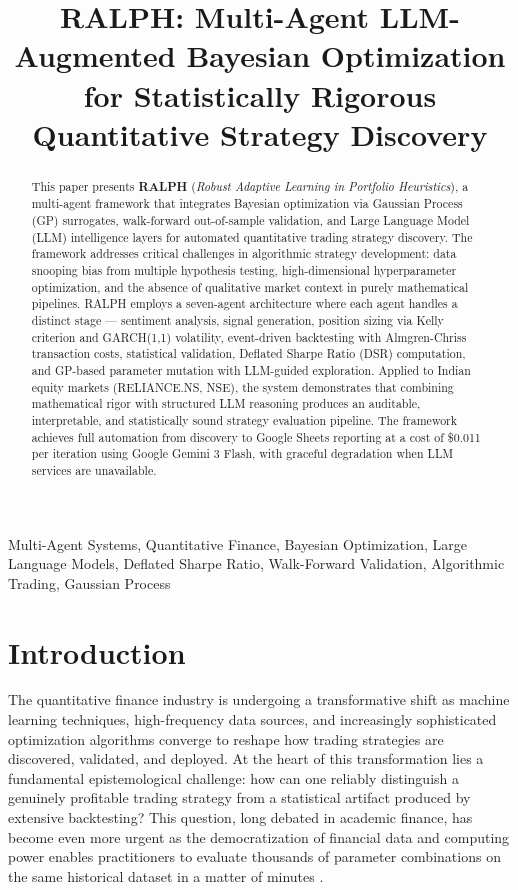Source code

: \documentclass[conference]{IEEEtran}
\title{RALPH: Multi-Agent LLM-Augmented Bayesian Optimization for Statistically Rigorous Quantitative Strategy Discovery}
\author{
\IEEEauthorblockN{Lakshin Pathak}
\IEEEauthorblockA{Tatvic Analytics, Ahmedabad, India}
\IEEEauthorblockA{Email: lakshin@tatvic.com}
}
\begin{document}
\maketitle

\begin{abstract}
This paper presents \textbf{RALPH} (\textit{Robust Adaptive Learning in Portfolio Heuristics}), a multi-agent framework that integrates Bayesian optimization via Gaussian Process (GP) surrogates, walk-forward out-of-sample validation, and Large Language Model (LLM) intelligence layers for automated quantitative trading strategy discovery. The framework addresses critical challenges in algorithmic strategy development: data snooping bias from multiple hypothesis testing, high-dimensional hyperparameter optimization, and the absence of qualitative market context in purely mathematical pipelines. RALPH employs a seven-agent architecture where each agent handles a distinct stage --- sentiment analysis, signal generation, position sizing via Kelly criterion and GARCH(1,1) volatility, event-driven backtesting with Almgren-Chriss transaction costs, statistical validation, Deflated Sharpe Ratio (DSR) computation, and GP-based parameter mutation with LLM-guided exploration. Applied to Indian equity markets (RELIANCE.NS, NSE), the system demonstrates that combining mathematical rigor with structured LLM reasoning produces an auditable, interpretable, and statistically sound strategy evaluation pipeline. The framework achieves full automation from discovery to Google Sheets reporting at a cost of \$0.011 per iteration using Google Gemini 3 Flash, with graceful degradation when LLM services are unavailable.
\end{abstract}

\begin{IEEEkeywords}
Multi-Agent Systems, Quantitative Finance, Bayesian Optimization, Large Language Models, Deflated Sharpe Ratio, Walk-Forward Validation, Algorithmic Trading, Gaussian Process
\end{IEEEkeywords}

\section{Introduction}
\label{sec:introduction}

The quantitative finance industry is undergoing a transformative shift as machine learning techniques, high-frequency data sources, and increasingly sophisticated optimization algorithms converge to reshape how trading strategies are discovered, validated, and deployed. At the heart of this transformation lies a fundamental epistemological challenge: how can one reliably distinguish a genuinely profitable trading strategy from a statistical artifact produced by extensive backtesting? This question, long debated in academic finance, has become even more urgent as the democratization of financial data and computing power enables practitioners to evaluate thousands of parameter combinations on the same historical dataset in a matter of minutes \cite{harvey2016backtesting}.
\end{document}
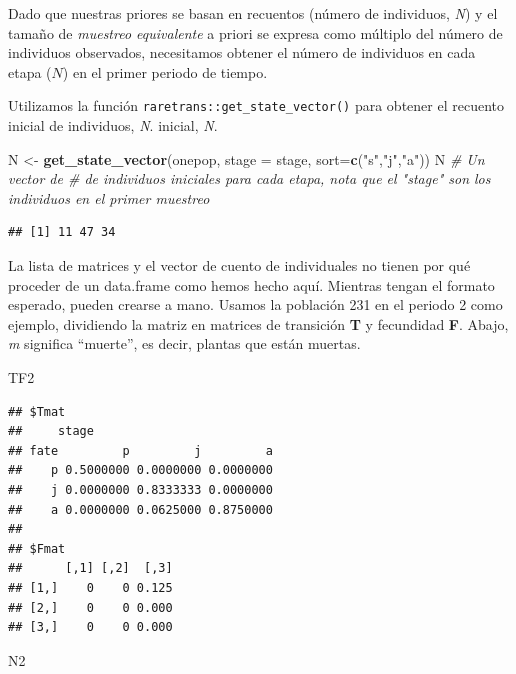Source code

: \documentclass[
]{book}
\newenvironment{Shaded}{\begin{snugshade}}{\end{snugshade}}
\newcommand{\AttributeTok}[1]{\textcolor[rgb]{0.13,0.29,0.53}{#1}}
\newcommand{\CommentTok}[1]{\textcolor[rgb]{0.56,0.35,0.01}{\textit{#1}}}
\newcommand{\FunctionTok}[1]{\textcolor[rgb]{0.13,0.29,0.53}{\textbf{#1}}}
\newcommand{\NormalTok}[1]{#1}
\newcommand{\OtherTok}[1]{\textcolor[rgb]{0.56,0.35,0.01}{#1}}
\newcommand{\StringTok}[1]{\textcolor[rgb]{0.31,0.60,0.02}{#1}}
\theoremstyle{definition}
\theoremstyle{definition}
\theoremstyle{definition}
\theoremstyle{definition}
\theoremstyle{remark}
\begin{document}
Dado que nuestras priores se basan en recuentos (número de individuos,
\emph{N}) y el tamaño de \emph{muestreo equivalente} a priori se expresa como
múltiplo del número de individuos observados, necesitamos obtener el
número de individuos en cada etapa (\(N\)) en el primer periodo de tiempo.

Utilizamos la función \texttt{raretrans::get\_state\_vector()} para obtener el
recuento inicial de individuos, \emph{N}. inicial, \emph{N}.

\begin{Shaded}
\begin{Highlighting}[]
\NormalTok{N }\OtherTok{\textless{}{-}} \FunctionTok{get\_state\_vector}\NormalTok{(onepop, }\AttributeTok{stage =}\NormalTok{ stage, }\AttributeTok{sort=}\FunctionTok{c}\NormalTok{(}\StringTok{"s"}\NormalTok{,}\StringTok{"j"}\NormalTok{,}\StringTok{"a"}\NormalTok{)) }
\NormalTok{N }\CommentTok{\# Un vector de \# de individuos iniciales para cada etapa, nota que el "stage" son los individuos en el primer muestreo}
\end{Highlighting}
\end{Shaded}

\begin{verbatim}
## [1] 11 47 34
\end{verbatim}

La lista de matrices y el vector de cuento de individuales no tienen por
qué proceder de un data.frame como hemos hecho aquí. Mientras tengan el
formato esperado, pueden crearse a mano. Usamos la población 231 en el
periodo 2 como ejemplo, dividiendo la matriz en matrices de transición
\textbf{T} y fecundidad \textbf{F}. Abajo, \emph{m} significa ``muerte'', es decir,
plantas que están muertas.

\begin{Shaded}
\begin{Highlighting}[]
\NormalTok{TF2}
\end{Highlighting}
\end{Shaded}

\begin{verbatim}
## $Tmat
##     stage
## fate         p         j         a
##    p 0.5000000 0.0000000 0.0000000
##    j 0.0000000 0.8333333 0.0000000
##    a 0.0000000 0.0625000 0.8750000
## 
## $Fmat
##      [,1] [,2]  [,3]
## [1,]    0    0 0.125
## [2,]    0    0 0.000
## [3,]    0    0 0.000
\end{verbatim}

\begin{Shaded}
\begin{Highlighting}[]
\NormalTok{N2}
\end{Highlighting}
\end{Shaded}
\end{document}
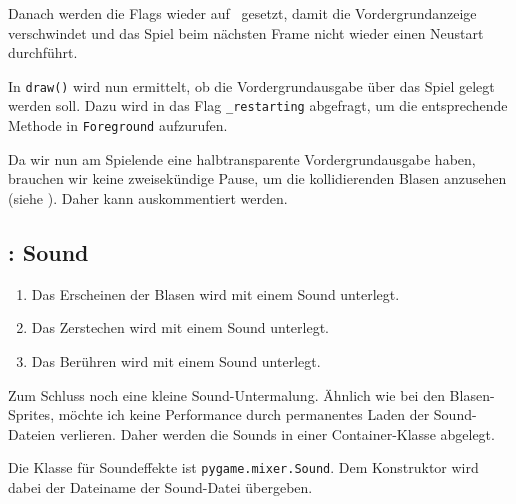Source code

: Danach werden die Flags wieder auf \false\ gesetzt, damit die Vordergrundanzeige verschwindet und das Spiel beim nächsten Frame nicht wieder einen Neustart durchführt.


In \texttt{draw()} wird nun ermittelt, ob die Vordergrundausgabe über das Spiel gelegt werden soll. Dazu wird in  das Flag \texttt{\_restarting} abgefragt, um die entsprechende Methode in \texttt{Foreground} aufzurufen.


Da wir nun am Spielende eine halbtransparente Vordergrundausgabe haben, brauchen wir keine zweisekündige Pause, um die kollidierenden Blasen anzusehen (siehe ). Daher kann  auskommentiert werden.


\subsection{: Sound}
\begin{enumerate}
 \item Das Erscheinen der Blasen wird mit einem Sound unterlegt.\label{reqSoundErscheinen}
 \item Das Zerstechen wird mit einem Sound unterlegt.\label{reqSoundZerstechen}
 \item Das Berühren wird mit einem Sound unterlegt.\label{reqSoundBerühren}
\end{enumerate}
\er

Zum Schluss noch eine kleine Sound-Untermalung. Ähnlich wie bei den Blasen-Sprites, möchte ich keine Performance durch permanentes Laden der Sound-Dateien verlieren. Daher werden die Sounds in einer Container-Klasse abgelegt. 

Die Klasse für Soundeffekte ist \texttt{pygame.mixer.Sound}. Dem Konstruktor wird dabei der Dateiname der Sound-Datei übergeben.

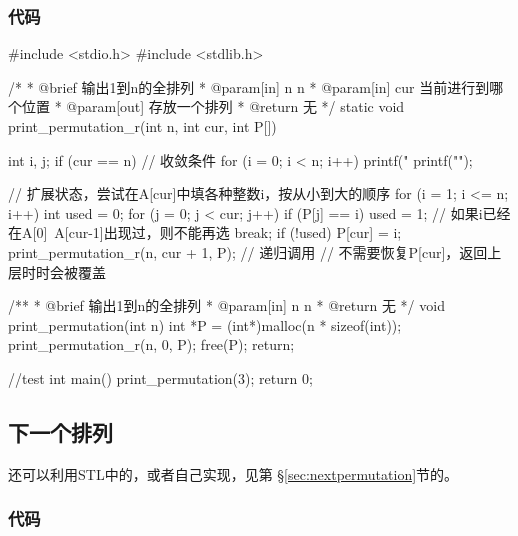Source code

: \subsubsection{代码}

\begin{Codex}[label=print_permutation.c]
#include <stdio.h>
#include <stdlib.h>

/*
 * @brief 输出1到n的全排列
 * @param[in] n n
 * @param[in] cur 当前进行到哪个位置
 * @param[out] 存放一个排列
 * @return 无
 */
static void print_permutation_r(int n, int cur, int P[]) {
    int i, j;
    if (cur == n) { // 收敛条件
        for (i = 0; i < n; i++)
            printf("%
        printf("\n");
    }

    // 扩展状态，尝试在A[cur]中填各种整数i，按从小到大的顺序
    for (i = 1; i <= n; i++) {
        int used = 0;
        for (j = 0; j < cur; j++) {
            if (P[j] == i) {
                used = 1; // 如果i已经在A[0]~A[cur-1]出现过，则不能再选
                break;
            }
        }
        if (!used) {
            P[cur] = i;
            print_permutation_r(n, cur + 1, P); // 递归调用
            // 不需要恢复P[cur]，返回上层时时会被覆盖
        }
    }
}

/**
 * @brief 输出1到n的全排列
 * @param[in] n n
 * @return 无
 */
void print_permutation(int n) {
    int *P = (int*)malloc(n * sizeof(int));
    print_permutation_r(n, 0, P);
    free(P);
    return;
}

//test
int main() {
    print_permutation(3);
    return 0;
}
\end{Codex}


\subsection{下一个排列}
还可以利用STL中的，或者自己实现，见第 \S \ref{sec:nextpermutation}节的。

\subsubsection{代码}

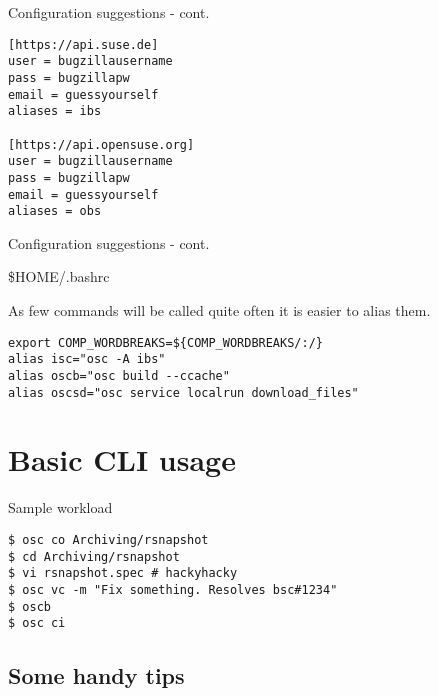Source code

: \documentclass{beamer}
\begin{document}
\begin{frame}[fragile]{Configuration suggestions - cont.}
	\begin{small}
	\begin{verbatim}
[https://api.suse.de]
user = bugzillausername
pass = bugzillapw
email = guessyourself
aliases = ibs

[https://api.opensuse.org]
user = bugzillausername
pass = bugzillapw
email = guessyourself
aliases = obs
	\end{verbatim}
	\end{small}
\end{frame}

\begin{frame}[fragile]{Configuration suggestions - cont.}
	\begin{center}\$HOME/.bashrc\end{center}
	As few commands will be called quite often it is easier to alias them.
	\begin{tiny}
	\begin{verbatim}
export COMP_WORDBREAKS=${COMP_WORDBREAKS/:/}
alias isc="osc -A ibs"
alias oscb="osc build --ccache"
alias oscsd="osc service localrun download_files"
	\end{verbatim}
	\end{tiny}
\end{frame}

\section{Basic CLI usage}

\begin{frame}[fragile]{Sample workload}
	\begin{small}
	\begin{verbatim}
$ osc co Archiving/rsnapshot
$ cd Archiving/rsnapshot
$ vi rsnapshot.spec # hackyhacky
$ osc vc -m "Fix something. Resolves bsc#1234"
$ oscb
$ osc ci
	\end{verbatim}
	\end{small}
\end{frame}

\subsection{Some handy tips}
\end{document}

====================

- [Task instructions]: Filter the data above, keeping only lines that include the string "rsnapshot".

- [Output for this task]:
$ osc co Archiving/rsnapshot
$ cd Archiving/rsnapshot
$ vi rsnapshot.spec # hackyhacky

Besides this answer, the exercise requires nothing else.